The researchers cite more than a dozen instances where text was copied word-for-word without any acknowledgment of the original authors. One of the more notable examples presented by Rufo and Weber from the book in question is this:
“High Point had its first face-to-face meeting with drug dealers, from the city’s West End neighborhood, on May 18, 2004. The drug market shut down immediately and permanently, with a sustained 35 percent reduction in violent crime. High Point repeated the strategy in three additional markets over the next three years. There is virtually no remaining public drug dealing in the city, and serious crime has fallen 20 percent citywide.
“The High Point strategy has since been implemented in Winston-Salem, Greensboro, and Raleigh, North Carolina; in Providence, Rhode Island; and in Rockford, Illinois.
“The U.S. Department of Justice is launching a national program to replicate the strategy in ten additional cities.”
A press release from 2000 by the John Jay College of Criminal Justice reads as follows:
“High Point had its first face-to-face meeting with drug dealers, from the city’s West End neighborhood, on May 18th, 2004. The drug market shut down immediately and permanently, with a sustained 35% reduction in violent crime. High Point repeated the strategy in three additional markets over the next three years. There is virtually no remaining public drug dealing in the city, and serious crime has fallen 20% citywide.
“The High Point strategy has since been implemented in Winston-Salem, Greensboro, and Raleigh, NC; in Providence, RI; and in Rockford, IL. The US Department of Justice is launching a national program to replicate the strategy in ten cities.”
While the book lists the press release as a source in the footnotes, the near-verbatim text without quotation marks, direct citation, or acknowledgement raises some serious eyebrows.
A Case for Plagiarism?
Weber writes of this and other incidents, “In many other instances, even when a source was cited with a footnote, the text was directly copied and pasted without using quotation marks. Quotation marks would have been the most transparent and honest approach, also in non-academic books.” He continues in his claim that, “Further signs of dishonesty may be evident when sources were copied, but specific details were altered, such as replacing a Subway store owner with a sandwich shop clerk (p. 124) or highlighting Southeast Asia in the context of the US gang problem (p. 184).”

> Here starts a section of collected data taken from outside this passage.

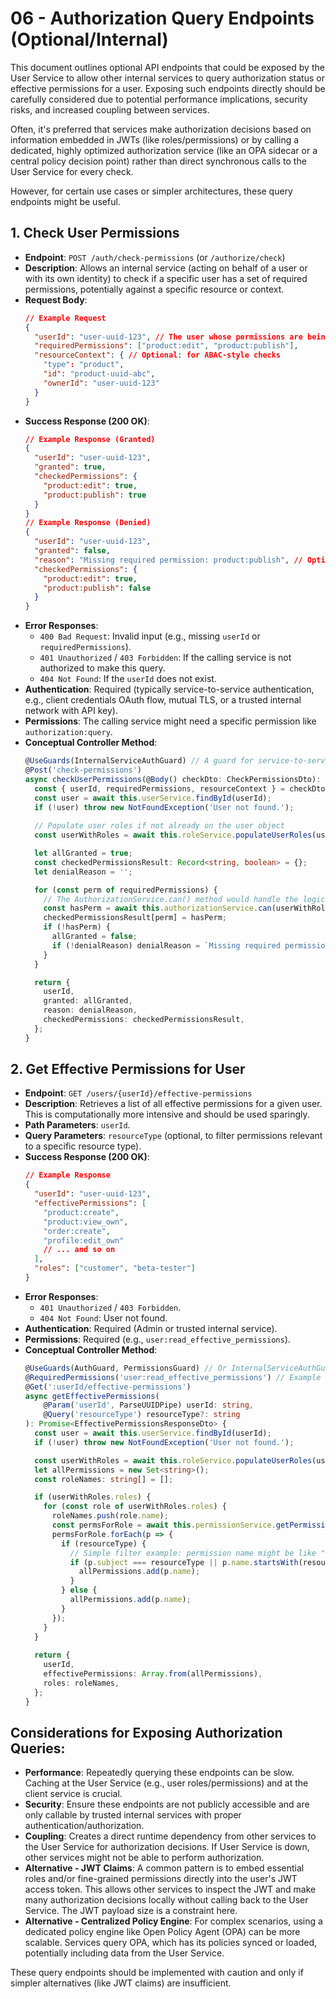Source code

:# 06 - Authorization Query Endpoints (Optional/Internal)

This document outlines optional API endpoints that could be exposed by the User Service to allow other internal services to query authorization status or effective permissions for a user. Exposing such endpoints directly should be carefully considered due to potential performance implications, security risks, and increased coupling between services.

Often, it's preferred that services make authorization decisions based on information embedded in JWTs (like roles/permissions) or by calling a dedicated, highly optimized authorization service (like an OPA sidecar or a central policy decision point) rather than direct synchronous calls to the User Service for every check.

However, for certain use cases or simpler architectures, these query endpoints might be useful.

## 1. Check User Permissions

*   **Endpoint**: `POST /auth/check-permissions` (or `/authorize/check`)
*   **Description**: Allows an internal service (acting on behalf of a user or with its own identity) to check if a specific user has a set of required permissions, potentially against a specific resource or context.
*   **Request Body**:
    ```json
    // Example Request
    {
      "userId": "user-uuid-123", // The user whose permissions are being checked
      "requiredPermissions": ["product:edit", "product:publish"],
      "resourceContext": { // Optional: for ABAC-style checks
        "type": "product",
        "id": "product-uuid-abc",
        "ownerId": "user-uuid-123"
      }
    }
    ```
*   **Success Response (200 OK)**:
    ```json
    // Example Response (Granted)
    {
      "userId": "user-uuid-123",
      "granted": true,
      "checkedPermissions": {
        "product:edit": true,
        "product:publish": true
      }
    }
    // Example Response (Denied)
    {
      "userId": "user-uuid-123",
      "granted": false,
      "reason": "Missing required permission: product:publish", // Optional detail
      "checkedPermissions": {
        "product:edit": true,
        "product:publish": false
      }
    }
    ```
*   **Error Responses**:
    *   `400 Bad Request`: Invalid input (e.g., missing `userId` or `requiredPermissions`).
    *   `401 Unauthorized` / `403 Forbidden`: If the calling service is not authorized to make this query.
    *   `404 Not Found`: If the `userId` does not exist.
*   **Authentication**: Required (typically service-to-service authentication, e.g., client credentials OAuth flow, mutual TLS, or a trusted internal network with API key).
*   **Permissions**: The calling service might need a specific permission like `authorization:query`.
*   **Conceptual Controller Method**:
    ```typescript
    @UseGuards(InternalServiceAuthGuard) // A guard for service-to-service calls
    @Post('check-permissions')
    async checkUserPermissions(@Body() checkDto: CheckPermissionsDto): Promise<CheckPermissionsResponseDto> {
      const { userId, requiredPermissions, resourceContext } = checkDto;
      const user = await this.userService.findById(userId);
      if (!user) throw new NotFoundException('User not found.');
      
      // Populate user roles if not already on the user object
      const userWithRoles = await this.roleService.populateUserRoles(user); 

      let allGranted = true;
      const checkedPermissionsResult: Record<string, boolean> = {};
      let denialReason = '';

      for (const perm of requiredPermissions) {
        // The AuthorizationService.can() method would handle the logic of checking roles and permissions
        const hasPerm = await this.authorizationService.can(userWithRoles, perm, resourceContext);
        checkedPermissionsResult[perm] = hasPerm;
        if (!hasPerm) {
          allGranted = false;
          if (!denialReason) denialReason = `Missing required permission: ${perm}`;
        }
      }

      return {
        userId,
        granted: allGranted,
        reason: denialReason,
        checkedPermissions: checkedPermissionsResult,
      };
    }
    ```

## 2. Get Effective Permissions for User

*   **Endpoint**: `GET /users/{userId}/effective-permissions`
*   **Description**: Retrieves a list of all effective permissions for a given user. This is computationally more intensive and should be used sparingly.
*   **Path Parameters**: `userId`.
*   **Query Parameters**: `resourceType` (optional, to filter permissions relevant to a specific resource type).
*   **Success Response (200 OK)**:
    ```json
    // Example Response
    {
      "userId": "user-uuid-123",
      "effectivePermissions": [
        "product:create",
        "product:view_own",
        "order:create",
        "profile:edit_own"
        // ... and so on
      ],
      "roles": ["customer", "beta-tester"]
    }
    ```
*   **Error Responses**:
    *   `401 Unauthorized` / `403 Forbidden`.
    *   `404 Not Found`: User not found.
*   **Authentication**: Required (Admin or trusted internal service).
*   **Permissions**: Required (e.g., `user:read_effective_permissions`).
*   **Conceptual Controller Method**:
    ```typescript
    @UseGuards(AuthGuard, PermissionsGuard) // Or InternalServiceAuthGuard
    @RequiredPermissions('user:read_effective_permissions') // Example
    @Get(':userId/effective-permissions')
    async getEffectivePermissions(
        @Param('userId', ParseUUIDPipe) userId: string,
        @Query('resourceType') resourceType?: string
    ): Promise<EffectivePermissionsResponseDto> {
      const user = await this.userService.findById(userId);
      if (!user) throw new NotFoundException('User not found.');

      const userWithRoles = await this.roleService.populateUserRoles(user);
      let allPermissions = new Set<string>();
      const roleNames: string[] = [];

      if (userWithRoles.roles) {
        for (const role of userWithRoles.roles) {
          roleNames.push(role.name);
          const permsForRole = await this.permissionService.getPermissionsForRole(role.id);
          permsForRole.forEach(p => {
            if (resourceType) {
              // Simple filter example: permission name might be like "resourceType:action"
              if (p.subject === resourceType || p.name.startsWith(resourceType + ':')) {
                allPermissions.add(p.name);
              }
            } else {
              allPermissions.add(p.name);
            }
          });
        }
      }
      
      return {
        userId,
        effectivePermissions: Array.from(allPermissions),
        roles: roleNames,
      };
    }
    ```

## Considerations for Exposing Authorization Queries:

*   **Performance**: Repeatedly querying these endpoints can be slow. Caching at the User Service (e.g., user roles/permissions) and at the client service is crucial.
*   **Security**: Ensure these endpoints are not publicly accessible and are only callable by trusted internal services with proper authentication/authorization.
*   **Coupling**: Creates a direct runtime dependency from other services to the User Service for authorization decisions. If User Service is down, other services might not be able to perform authorization.
*   **Alternative - JWT Claims**: A common pattern is to embed essential roles and/or fine-grained permissions directly into the user's JWT access token. This allows other services to inspect the JWT and make many authorization decisions locally without calling back to the User Service. The JWT payload size is a constraint here.
*   **Alternative - Centralized Policy Engine**: For complex scenarios, using a dedicated policy engine like Open Policy Agent (OPA) can be more scalable. Services query OPA, which has its policies synced or loaded, potentially including data from the User Service.

These query endpoints should be implemented with caution and only if simpler alternatives (like JWT claims) are insufficient.
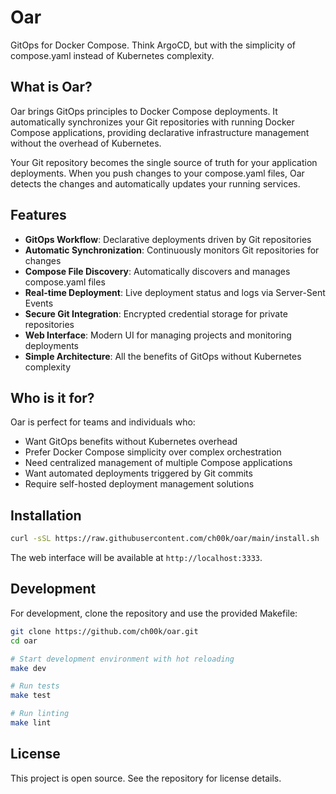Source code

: # Oar

GitOps for Docker Compose. Think ArgoCD, but with the simplicity of compose.yaml instead of Kubernetes complexity.

## What is Oar?

Oar brings GitOps principles to Docker Compose deployments. It automatically synchronizes your Git repositories with running Docker Compose applications, providing declarative infrastructure management without the overhead of Kubernetes.

Your Git repository becomes the single source of truth for your application deployments. When you push changes to your compose.yaml files, Oar detects the changes and automatically updates your running services.

## Features

- **GitOps Workflow**: Declarative deployments driven by Git repositories
- **Automatic Synchronization**: Continuously monitors Git repositories for changes
- **Compose File Discovery**: Automatically discovers and manages compose.yaml files
- **Real-time Deployment**: Live deployment status and logs via Server-Sent Events
- **Secure Git Integration**: Encrypted credential storage for private repositories
- **Web Interface**: Modern UI for managing projects and monitoring deployments
- **Simple Architecture**: All the benefits of GitOps without Kubernetes complexity

## Who is it for?

Oar is perfect for teams and individuals who:
- Want GitOps benefits without Kubernetes overhead
- Prefer Docker Compose simplicity over complex orchestration
- Need centralized management of multiple Compose applications
- Want automated deployments triggered by Git commits
- Require self-hosted deployment management solutions

## Installation

```bash
curl -sSL https://raw.githubusercontent.com/ch00k/oar/main/install.sh | bash
```

The web interface will be available at `http://localhost:3333`.

## Development

For development, clone the repository and use the provided Makefile:

```bash
git clone https://github.com/ch00k/oar.git
cd oar

# Start development environment with hot reloading
make dev

# Run tests
make test

# Run linting
make lint
```

## License

This project is open source. See the repository for license details.
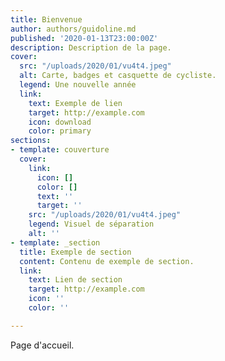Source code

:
 ```yaml
---
title: Bienvenue
author: authors/guidoline.md
published: '2020-01-13T23:00:00Z'
description: Description de la page.
cover:
  src: "/uploads/2020/01/vu4t4.jpeg"
  alt: Carte, badges et casquette de cycliste.
  legend: Une nouvelle année
  link:
    text: Exemple de lien
    target: http://example.com
    icon: download
    color: primary
sections:
- template: couverture
  cover:
    link:
      icon: []
      color: []
      text: ''
      target: ''
    src: "/uploads/2020/01/vu4t4.jpeg"
    legend: Visuel de séparation
    alt: ''
- template: _section
  title: Exemple de section
  content: Contenu de exemple de section.
  link:
    text: Lien de section
    target: http://example.com
    icon: ''
    color: ''

---
```

Page d'accueil.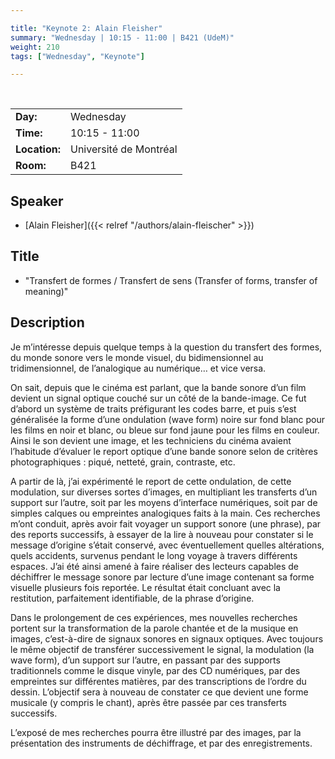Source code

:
 ```yaml
---

title: "Keynote 2: Alain Fleisher"
summary: "Wednesday | 10:15 - 11:00 | B421 (UdeM)"
weight: 210
tags: ["Wednesday", "Keynote"]

---
```


<br>

| | |
| - | - |
| **Day:** | Wednesday |
| **Time:** | 10:15 - 11:00 |
| **Location:** | Université de Montréal |
| **Room:** | B421 |

## Speaker

- [Alain Fleisher]({{< relref "/authors/alain-fleischer" >}})

## Title

- "Transfert de formes / Transfert de sens (Transfer of forms, transfer of meaning)" <!-- need English translation -->

## Description <!-- need English translation -->

Je m’intéresse depuis quelque temps à la question du transfert des formes, du monde sonore vers le monde visuel, du bidimensionnel au tridimensionnel, de l’analogique au numérique… et vice versa.

On sait, depuis que le cinéma est parlant, que la bande sonore d’un film devient un signal optique couché sur un côté de la bande-image. Ce fut d’abord un système de traits préfigurant les codes barre, et puis s’est généralisée la forme d’une ondulation (wave form) noire sur fond blanc pour les films en noir et blanc, ou bleue sur fond jaune pour les films en couleur. Ainsi le son devient une image, et les techniciens du cinéma avaient l’habitude d’évaluer le report optique d’une bande sonore selon de critères photographiques : piqué, netteté, grain, contraste, etc. 

A partir de là, j’ai expérimenté le report de cette ondulation, de cette modulation, sur diverses sortes d’images, en multipliant les transferts d’un support sur l’autre, soit par les moyens d’interface numériques, soit par de simples calques ou empreintes analogiques faits à la main. Ces recherches m’ont conduit, après avoir fait voyager un support sonore (une phrase), par des reports successifs, à essayer de la lire à nouveau pour constater si le message d’origine s’était conservé, avec éventuellement quelles altérations, quels accidents, survenus pendant le long voyage à travers différents espaces. J’ai été ainsi amené à faire réaliser des lecteurs capables de déchiffrer le message sonore par lecture d’une image contenant sa forme visuelle plusieurs fois reportée. Le résultat était concluant avec la restitution, parfaitement identifiable, de la phrase d’origine. 

Dans le prolongement de ces expériences, mes nouvelles recherches portent sur la transformation de la parole chantée et de la musique en images, c’est-à-dire de signaux sonores en signaux optiques. Avec toujours le même objectif de transférer successivement le signal, la modulation (la wave form), d’un support sur l’autre, en passant par des supports traditionnels comme le disque vinyle, par des CD numériques, par des empreintes sur différentes matières, par des transcriptions de l’ordre du dessin. L’objectif sera à nouveau de constater ce que devient une forme musicale (y compris le chant), après être passée par ces transferts successifs. 

L’exposé de mes recherches pourra être illustré par des images, par la présentation des instruments de déchiffrage, et par des enregistrements.

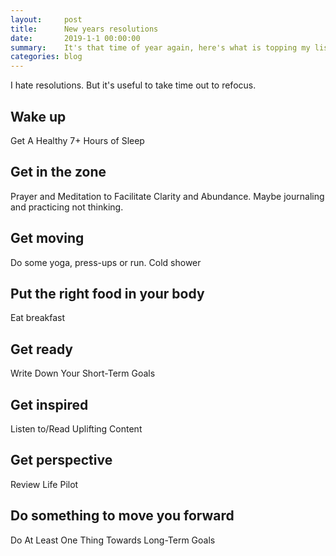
 ```yaml
---
layout:     post
title:      New years resolutions
date:       2019-1-1 00:00:00
summary:    It's that time of year again, here's what is topping my list for 2019.
categories: blog
---
```


I hate resolutions. But it's useful to take time out to refocus.

## Wake up
Get A Healthy 7+ Hours of Sleep

## Get in the zone
Prayer and Meditation to Facilitate Clarity and Abundance.
Maybe journaling and practicing not thinking.

## Get moving
Do some yoga, press-ups or run.
Cold shower

## Put the right food in your body
Eat breakfast

## Get ready
Write Down Your Short-Term Goals

## Get inspired
Listen to/Read Uplifting Content

## Get perspective
Review Life Pilot

## Do something to move you forward
Do At Least One Thing Towards Long-Term Goals
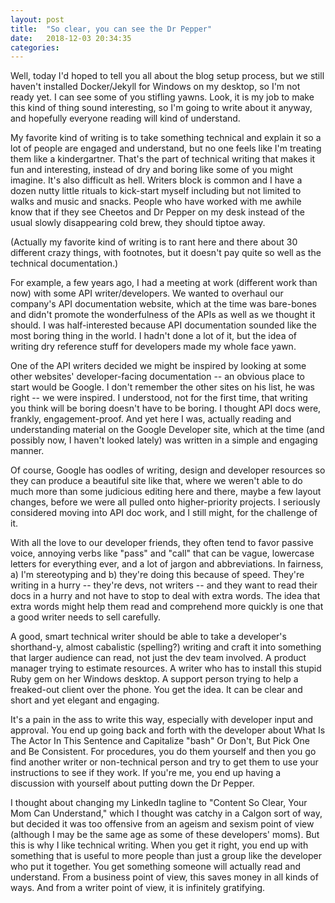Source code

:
 ```yaml
---
layout: post
title:  "So clear, you can see the Dr Pepper"
date:   2018-12-03 20:34:35
categories: 
---
```




Well, today I'd hoped to tell you all about the blog setup process, but we still haven't installed Docker/Jekyll for Windows on my desktop, so I'm not ready yet. I can see some of you stifling yawns. Look, it is my job to make this kind of thing sound interesting, so I'm going to write about it anyway, and hopefully everyone reading will kind of understand.

My favorite kind of writing is to take something technical and explain it so a lot of people are engaged and understand, but no one feels like I'm treating them like a kindergartner. That's the part of technical writing that makes it fun and interesting, instead of dry and boring like some of you might imagine. It's also difficult as hell. Writers block is common and I have a dozen nutty little rituals to kick-start myself including but not limited to walks and music and snacks. People who have worked with me awhile know that if they see Cheetos and Dr Pepper on my desk instead of the usual slowly disappearing cold brew, they should tiptoe away.

(Actually my favorite kind of writing is to rant here and there about 30 different crazy things, with footnotes, but it doesn't pay quite so well as the technical documentation.)

For example, a few years ago, I had a meeting at work (different work than now) with some API writer/developers. We wanted to overhaul our company's API documentation website, which at the time was bare-bones and didn't promote the wonderfulness of the APIs as well as we thought it should. I was half-interested because API documentation sounded like the most boring thing in the world. I hadn't done a lot of it, but the idea of writing dry reference stuff for developers made my whole face yawn.

One of the API writers decided we might be inspired by looking at some other websites' developer-facing documentation -- an obvious place to start would be Google. I don't remember the other sites on his list, he was right -- we were inspired. I understood, not for the first time, that writing you think will be boring doesn't have to be boring. I thought API docs were, frankly, engagement-proof. And yet here I was, actually reading and understanding material on the Google Developer site, which at the time (and possibly now, I haven't looked lately) was written in a simple and engaging manner.

Of course, Google has oodles of writing, design and developer resources so they can produce a beautiful site like that, where we weren't able to do much more than some judicious editing here and there, maybe a few layout changes, before we were all pulled onto higher-priority projects. I seriously considered moving into API doc work, and I still might, for the challenge of it.

With all the love to our developer friends, they often tend to favor passive voice, annoying verbs like "pass" and "call" that can be vague, lowercase letters for everything ever, and a lot of jargon and abbreviations. In fairness, a) I'm stereotyping and b) they're doing this because of speed. They're writing in a hurry -- they're devs, not writers -- and they want to read their docs in a hurry and not have to stop to deal with extra words. The idea that extra words might help them read and comprehend more quickly is one that a good writer needs to sell carefully.

A good, smart technical writer should be able to take a developer's shorthand-y, almost cabalistic (spelling?) writing and craft it into something that larger audience can read, not just the dev team involved. A product manager trying to estimate resources. A writer who has to install this stupid Ruby gem on her Windows desktop. A support person trying to help a freaked-out client over the phone. You get the idea. It can be clear and short and yet elegant and engaging.

It's a pain in the ass to write this way, especially with developer input and approval. You end up going back and forth with the developer about What Is The Actor In This Sentence and Capitalize "bash" Or Don't, But Pick One and Be Consistent. For procedures, you do them yourself and then you go find another writer or non-technical person and try to get them to use your instructions to see if they work. If you're me, you end up having a discussion with yourself about putting down the Dr Pepper.

I thought about changing my LinkedIn tagline to "Content So Clear, Your Mom Can Understand," which I thought was catchy in a Calgon sort of way, but decided it was too offensive from an ageism and sexism point of view (although I may be the same age as some of these developers' moms). But this is why I like technical writing. When you get it right, you end up with something that is useful to more people than just a group like the developer who put it together. You get something someone will actually read and understand. From a business point of view, this saves money in all kinds of ways. And from a writer point of view, it is infinitely gratifying.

The 49-page analysis by the research duo makes some bold claims. Weber notes that, “Kamala Harris fabricated a source reference, inventing a nonexistent page number.” And that, “The self-promotional content from Goodwill Industries was copied verbatim without citing the source (Goodwill Industries was her ‘primary partner’ on in [sic] the ‘Back on Track’ program).”
Plagiarism has been much in the news this last year with the stepping down of Harvard President Claudine Gay. In December 2023, Rufo outlined numerous instances where Gay had plagiarized sources for her dissertation. By January, she had resigned. Liberty Nation News’ Executive Editor Leesa K. Donner wrote, at the time:
Harvard has a strict policy regarding such things. A section of its rubric on the theft of another’s writing is called mosaic plagiarism: ‘If you copy bits and pieces from a source (or several sources), changing a few words here and there without either adequately paraphrasing or quoting directly, the result is mosaic plagiarism.’
Media Goes to Bat for Harris
Several left-leaning outlets decided that attack was the best defense, and pulled out all the stops to protect the vice president from scandal. While solid journalism should always be the watchword, and verification remains the essential element of news reporting, it seems that prominent voices in the Fourth Estate are not above selective editorial choices.
The New York Times reported that in a review of the book, it “found that none of the passages in question took the ideas or thoughts of another writer, which is considered the most serious form of plagiarism. Instead, the sentences copy descriptions of programs or statistical information that appear elsewhere.”
The Times continues:
The five passages that Mr Rufo cited appeared to have been taken partly from other published work without quotation marks.
Jonathan Bailey, a plagiarism consultant in New Orleans and the publisher of Plagiarism Today, said on Monday that his initial reaction to Mr Rufo’s claims was that the errors were not serious, given the size of the document.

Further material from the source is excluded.